Canberra: Rick Zentalis and David Lindenmayer on bombing for biodiversity Global defense spending is $US1753 billion annually or approximately 2.5% of the world GDP. Significant time and resources is spent in training 28 million defense personnel worldwide. Much of this training on land takes place within specifically designated Military Training Areas (MTAs). Globally, the size of the MTA estate is likely to be very large, but just how large is unknown. Our preliminary analyses has identified that MTAs cover at least 1% of the Earth’s surface. This figure is believed to be closer to 5–6% as no verifiable data exist for the majority of Africa, South America and Asia. MTAs occur in all major global ecosystems and have the potential to increase the global protected area network by at least 25%. MTAs therefore have an important complementary role to play in global conservation. However public policy makers, the scientific community, government agencies, and non-government organizations have largely ignored MTAs as a conservation resource. To realize the potential major contribution to conservation that MTAs can play we propose four key policy changes: (A) better document the environmental values of MTAs, (B) develop integrated MTA land management models, (C) increase dedicated financial resources for the land management of MTAs, and (D) strengthened global leadership to manage MTAs as an environmental resource.

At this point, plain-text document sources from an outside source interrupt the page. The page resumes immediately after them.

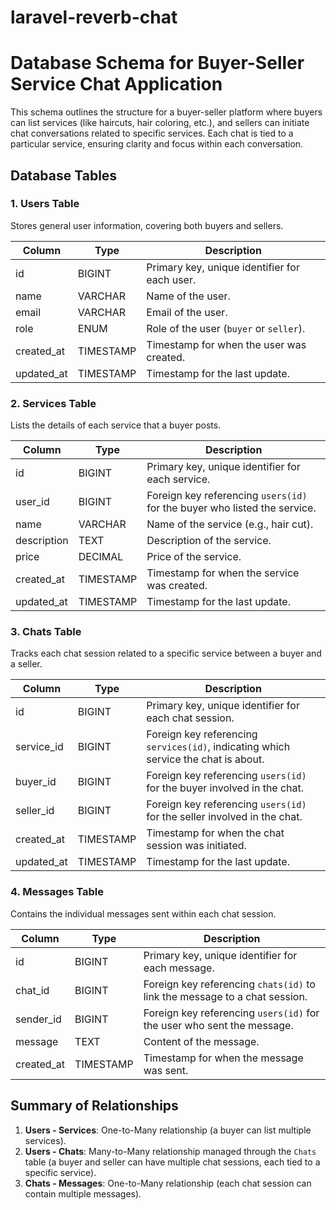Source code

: # laravel-reverb-chat

# Database Schema for Buyer-Seller Service Chat Application

This schema outlines the structure for a buyer-seller platform where buyers can list services (like haircuts, hair coloring, etc.), and sellers can initiate chat conversations related to specific services. Each chat is tied to a particular service, ensuring clarity and focus within each conversation.

## Database Tables

### 1. Users Table
Stores general user information, covering both buyers and sellers.

| Column     | Type        | Description                                 |
|------------|-------------|---------------------------------------------|
| id         | BIGINT      | Primary key, unique identifier for each user. |
| name       | VARCHAR     | Name of the user.                          |
| email      | VARCHAR     | Email of the user.                         |
| role       | ENUM        | Role of the user (`buyer` or `seller`).    |
| created_at | TIMESTAMP   | Timestamp for when the user was created.   |
| updated_at | TIMESTAMP   | Timestamp for the last update.             |

### 2. Services Table
Lists the details of each service that a buyer posts.

| Column      | Type       | Description                                 |
|-------------|------------|---------------------------------------------|
| id          | BIGINT     | Primary key, unique identifier for each service. |
| user_id     | BIGINT     | Foreign key referencing `users(id)` for the buyer who listed the service. |
| name        | VARCHAR    | Name of the service (e.g., hair cut).       |
| description | TEXT       | Description of the service.                |
| price       | DECIMAL    | Price of the service.                      |
| created_at  | TIMESTAMP  | Timestamp for when the service was created.|
| updated_at  | TIMESTAMP  | Timestamp for the last update.             |

### 3. Chats Table
Tracks each chat session related to a specific service between a buyer and a seller.

| Column      | Type       | Description                                 |
|-------------|------------|---------------------------------------------|
| id          | BIGINT     | Primary key, unique identifier for each chat session. |
| service_id  | BIGINT     | Foreign key referencing `services(id)`, indicating which service the chat is about. |
| buyer_id    | BIGINT     | Foreign key referencing `users(id)` for the buyer involved in the chat. |
| seller_id   | BIGINT     | Foreign key referencing `users(id)` for the seller involved in the chat. |
| created_at  | TIMESTAMP  | Timestamp for when the chat session was initiated. |
| updated_at  | TIMESTAMP  | Timestamp for the last update.             |

### 4. Messages Table
Contains the individual messages sent within each chat session.

| Column      | Type       | Description                                 |
|-------------|------------|---------------------------------------------|
| id          | BIGINT     | Primary key, unique identifier for each message. |
| chat_id     | BIGINT     | Foreign key referencing `chats(id)` to link the message to a chat session. |
| sender_id   | BIGINT     | Foreign key referencing `users(id)` for the user who sent the message. |
| message     | TEXT       | Content of the message.                    |
| created_at  | TIMESTAMP  | Timestamp for when the message was sent.   |

## Summary of Relationships
1. **Users - Services**: One-to-Many relationship (a buyer can list multiple services).
2. **Users - Chats**: Many-to-Many relationship managed through the `Chats` table (a buyer and seller can have multiple chat sessions, each tied to a specific service).
3. **Chats - Messages**: One-to-Many relationship (each chat session can contain multiple messages).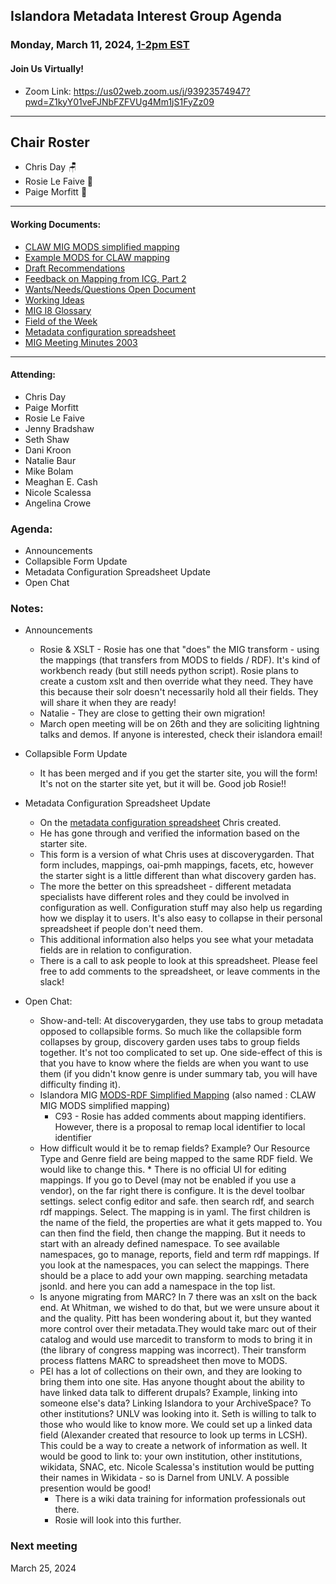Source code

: ## Islandora Metadata Interest Group Agenda
### Monday, March 11, 2024, [1-2pm EST](http://www.thetimezoneconverter.com/?t=1%20pm&tz=Toronto&) 
#### Join Us Virtually!
* Zoom Link: https://us02web.zoom.us/j/93923574947?pwd=Z1kyY01veFJNbFZFVUg4Mm1jS1FyZz09

---
## Chair Roster
* Chris Day 🪑
* Rosie Le Faive 🥁
* Paige Morfitt 📝
---

#### Working Documents:
* [CLAW MIG MODS simplified mapping](https://docs.google.com/spreadsheets/d/18u2qFJ014IIxlVpM3JXfDEFccwBZcoFsjbBGpvL0jJI/edit#gid=0)
* [Example MODS for CLAW mapping](https://docs.google.com/spreadsheets/d/1C2Xie7HUDSgRT5v4ldoJvlNdoXz2GHAPvL3PE3TOKW8/edit#gid=1829081124)
* [Draft Recommendations](https://docs.google.com/document/d/15qSO9YcALtYSqd6CUuGx0t8FwUJ5pPwVPz0PA5rU898/edit#heading=h.f9r6knw0rjvu)
* [Feedback on Mapping from ICG, Part 2](https://docs.google.com/document/d/11OpqMMCXM1TFXgsr4yyTQ_cH9DabnD31p7JnuTRQl28/edit?invite=CMWvruEI&ts=5e66437f)
* [Wants/Needs/Questions Open Document](https://docs.google.com/document/d/12Kpb6826TNPzzMuyPS0sESa9TLnmljQmeioWbaPeEdA/edit)
* [Working Ideas](https://github.com/islandora-interest-groups/Islandora-Metadata-Interest-Group/blob/main/working_docs/ideas_and_topics.md)
* [MIG I8 Glossary](https://docs.google.com/document/d/1cfPYFVV9qvvz2VjBRdYUN0CB7AyVDuG-GYavQ27DuBk/edit#heading=h.9fr9xw70meix)
* [Field of the Week](https://docs.google.com/document/d/1rk0o_0byzeHrSKst0Feval_QeVZmo2DeIP0Mk3jaaFc/edit)
* [Metadata configuration spreadsheet](https://docs.google.com/spreadsheets/d/1N37GSwiDl_DSH9-n3BhWLUtjZohOg2udGJJlnZ8BmWQ/edit?usp=sharing) 
* [MIG Meeting Minutes 2003](https://github.com/islandora-interest-groups/Islandora-Metadata-Interest-Group/tree/main/Meetings/2023)

---

#### Attending:
* Chris Day
* Paige Morfitt
* Rosie Le Faive
* Jenny Bradshaw
* Seth Shaw
* Dani Kroon
* Natalie Baur
* Mike Bolam
* Meaghan E. Cash
* Nicole Scalessa
* Angelina Crowe


### Agenda: 
* Announcements
* Collapsible Form Update
* Metadata Configuration Spreadsheet Update
* Open Chat

### Notes:
* Announcements
	* Rosie & XSLT - Rosie has one that "does" the MIG transform - using the mappings (that transfers from MODS to fields / RDF). It's kind of workbench ready (but still needs python script). Rosie plans to create a custom xslt and then override what they need. They have this because their solr doesn't necessarily hold all their fields. They will share it when they are ready! 
	* Natalie - They are close to getting their own migration! 
	* March open meeting will be on 26th and they are soliciting lightning talks and demos. If anyone is interested, check their islandora email! 

* Collapsible Form Update
	* It has been merged and if you get the starter site, you will the form! It's not on the starter site yet, but it will be.  Good job Rosie!!

* Metadata Configuration Spreadsheet Update
	* On the [metadata configuration spreadsheet](https://docs.google.com/spreadsheets/d/1N37GSwiDl_DSH9-n3BhWLUtjZohOg2udGJJlnZ8BmWQ/edit?usp=sharing) Chris created.
	* He has gone through and verified the information based on the starter site. 
	* This form is a version of what Chris uses at discoverygarden. That form includes, mappings, oai-pmh mappings, facets, etc, however the starter sight is a little different than what discovery garden has. 
	* The more the better on this spreadsheet - different metadata specialists have different roles and they could be involved in configuration as well. Configuration stuff may also help us regarding how we display it to users. It's also easy to collapse in their personal spreadsheet if people don't need them.
	* This additional information also helps you see what your metadata fields are in relation to configuration.
	* There is a call to ask people to look at this spreadsheet. Please feel free to add comments to the spreadsheet, or leave comments in the slack!

   
* Open Chat: 
	* Show-and-tell: At discoverygarden, they use tabs to group metadata opposed to collapsible forms. So much like the collapsible form collapses by group, discovery garden uses tabs to group fields together. It's not too complicated to set up. One side-effect of this is that you have to know where the fields are when you want to use them (if you didn't know genre is under summary tab, you will have difficulty finding it).
	* Islandora MIG [MODS-RDF Simplified Mapping](https://docs.google.com/spreadsheets/d/18u2qFJ014IIxlVpM3JXfDEFccwBZcoFsjbBGpvL0jJI/edit#gid=0) (also named : CLAW MIG MODS simplified mapping)
		* C93 - Rosie has added comments about mapping identifiers. However, there is a proposal to remap local identifier to local identifier
    * How difficult would it be to remap fields? Example? Our Resource Type and Genre field are being mapped to the same RDF field. We would like to change this. 
		    	* There is no official UI for editing mappings. If you go to Devel (may not be enabled if you use a vendor), on the far right there is configure. It is the devel toolbar settings. select config editor and safe. then search rdf, and search rdf mappings. Select. The mapping is in yaml. The first children is the name of the field, the properties are what it gets mapped to. You can then find the field, then change  the mapping. But it needs to start with an already defined namespace. To see available namespaces, go to manage, reports, field and term rdf mappings. If you look at the namespaces, you can select the mappings. There should be a place to add your own mapping. searching metadata jsonld. and here you can add a namespace in the top list.  
    * Is anyone migrating from MARC? In 7 there was an xslt on the back end. At Whitman, we wished to do that, but we were unsure about it and the quality. Pitt has been wondering about it, but they wanted more control over their metadata.They would take marc out of their catalog and would use marcedit to transform to mods to bring it in (the library of congress mapping was incorrect). Their transform process flattens MARC to spreadsheet then move to MODS.
    * PEI has a lot of collections on their own, and they are looking to bring them into one site. Has anyone thought about the ability to have linked data talk to different drupals? Example, linking into someone else's data?  Linking Islandora to your ArchiveSpace? To other institutions? UNLV was looking into it. Seth is willing to talk to those who would like to know more. We could set up a linked data field (Alexander created that resource to look up terms in LCSH). This could be a way to create a network of information as well. It would be good to link to: your own institution, other institutions, wikidata, SNAC, etc. Nicole Scalessa's institution would be putting their names in Wikidata - so is Darnel from UNLV. A possible presention would be good! 
	    * There is a wiki data training for information professionals out there. 
    	* Rosie will look into this further. 




  
### Next meeting
March  25, 2024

Zentelis, R. and Lindenmayer, D.B. (2014). Bombing for biodiversity – enhancing conservation values of Military Training Areas. Conservation Letters, doi: 10.1111/conl.12155. http://onlinelibrary.wiley.com/doi/10.1111/conl.12155/abstract Also see Zentelis, R. and Lindenmayer, D.B. (2014). Correspondence: Manage military land for the environment. Nature, 516, 170. http://www.nature.com/nature/journal/v516/n7530/full/516170a.html

Perth: Jodi Price and Rachel Standish collect first data from Pingelly

Jodi Price and Rachel Standish, with help from Tim Morald and others, have collected the first round of data since fencing and fertilising plots at their ‘NutNet’ site in Pingelly, a small wheatbelt town in south-western Australia. Pingelly Paddock is one of many Australian sites to be added to the global network of experimental sites since Elizabeth Borer and Eric Seabloom hosted a 2013 workshop in Brisbane to encourage membership. Surprisingly, treatment effects were apparent at Pingelly already, only 6 months after the fences were installed and the fertilisers were applied. Above ground biomass was higher in plots that were fenced and fertilised with nitrogen, phosphorus and micronutrients compared with plots that were unfertilised and open to grazing by rabbits, kangaroos and goats. Jodi and Rachel eagerly await the inclusion of their data in the next meta-analysis!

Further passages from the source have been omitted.